As avaliações refletem os dilemas de curto e longo prazo nessas economias. No curto prazo, o FMI avalia que os emergentes estão bem equipados com mecanismos para contrabalançar a saída de capitais.

Os instrumentos do Brasil foram elogiados: o FMI destacou a taxa flutuante de câmbio, com intervenções “transparentes e temporárias” no mercado para evitar volatilidade, e a disposição da autoridade monetária brasileira para elevar juros em resposta a pressões inflacionárias (que podem advir também do câmbio desvalorizado).

Olhando para o futuro, os emergentes, incluindo o Brasil, sofrem de “gargalos de oferta” que comprometem o crescimento potencial da economia. Entre esses gargalos estão o que os analistas chamam de “custo Brasil”: problemas de infraestrutura, falta de mão-de-obra qualificada e travas para o investimento que incluem uma alta carga tributária.

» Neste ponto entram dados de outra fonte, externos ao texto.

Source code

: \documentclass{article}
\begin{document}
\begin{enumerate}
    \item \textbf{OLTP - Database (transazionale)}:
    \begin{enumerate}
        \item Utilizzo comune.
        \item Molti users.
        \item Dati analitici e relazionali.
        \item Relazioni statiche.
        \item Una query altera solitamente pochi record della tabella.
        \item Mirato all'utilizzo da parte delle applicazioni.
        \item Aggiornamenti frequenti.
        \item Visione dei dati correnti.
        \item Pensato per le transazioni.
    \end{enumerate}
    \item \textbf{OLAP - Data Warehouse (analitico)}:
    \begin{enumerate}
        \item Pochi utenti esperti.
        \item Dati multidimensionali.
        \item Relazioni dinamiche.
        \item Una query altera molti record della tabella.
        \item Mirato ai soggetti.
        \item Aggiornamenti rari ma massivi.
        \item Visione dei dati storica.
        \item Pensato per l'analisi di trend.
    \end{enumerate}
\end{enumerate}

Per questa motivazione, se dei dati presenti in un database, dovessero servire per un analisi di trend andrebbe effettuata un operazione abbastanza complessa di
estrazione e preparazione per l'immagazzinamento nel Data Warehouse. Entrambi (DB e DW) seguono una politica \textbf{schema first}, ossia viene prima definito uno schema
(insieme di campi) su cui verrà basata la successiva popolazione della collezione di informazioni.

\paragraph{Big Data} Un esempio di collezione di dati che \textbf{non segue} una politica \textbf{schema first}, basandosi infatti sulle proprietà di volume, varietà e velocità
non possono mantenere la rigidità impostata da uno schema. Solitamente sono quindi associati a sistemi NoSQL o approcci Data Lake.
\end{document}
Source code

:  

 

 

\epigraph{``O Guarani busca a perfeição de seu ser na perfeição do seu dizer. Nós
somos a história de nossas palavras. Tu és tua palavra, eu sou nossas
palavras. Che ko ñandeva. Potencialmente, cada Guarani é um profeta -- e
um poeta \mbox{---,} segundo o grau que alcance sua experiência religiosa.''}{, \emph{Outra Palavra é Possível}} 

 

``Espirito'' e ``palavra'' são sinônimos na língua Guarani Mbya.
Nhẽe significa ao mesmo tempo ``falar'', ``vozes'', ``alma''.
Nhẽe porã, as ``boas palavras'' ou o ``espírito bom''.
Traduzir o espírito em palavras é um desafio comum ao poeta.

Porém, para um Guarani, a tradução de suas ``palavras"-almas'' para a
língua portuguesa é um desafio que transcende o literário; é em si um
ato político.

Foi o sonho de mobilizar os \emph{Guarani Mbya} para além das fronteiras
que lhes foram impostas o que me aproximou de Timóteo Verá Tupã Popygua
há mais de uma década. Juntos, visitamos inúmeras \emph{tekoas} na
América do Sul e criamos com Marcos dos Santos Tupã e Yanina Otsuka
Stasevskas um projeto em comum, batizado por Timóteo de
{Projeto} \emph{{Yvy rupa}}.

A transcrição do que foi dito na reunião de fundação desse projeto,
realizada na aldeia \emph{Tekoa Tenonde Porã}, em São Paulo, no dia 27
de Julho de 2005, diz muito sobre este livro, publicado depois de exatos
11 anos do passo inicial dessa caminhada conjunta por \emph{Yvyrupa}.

Na quinta-feira, o diretor de Assuntos Internacionais do BC, Luiz Awazu Pereira da Silva, também fez menção ao “pessimismo” dos analistas com os emergentes. Sobre o Brasil, ele disse que o país está "preparado para esse período de transição" a partir da mudança na direção monetária americana.

"O Brasil se preparou para tempos de reversão dos sentimentos do mercado, através da manutenção dos seus fundamentos macroeconômicos (...), dos níveis de sua dívida, de uma inflação sob controle e também de um elemento importante que é a solidez do seu sistema financeiro", disse Silva.

Incertezas nos EUA

Em paralelo à discussão sobre a saúde dos emergentes, a outra preocupação que corre no encontro do FMI e do Banco Mundial tem a ver com as incertezas quanto a um acordo no Congresso americano para elevar o teto da dívida americana.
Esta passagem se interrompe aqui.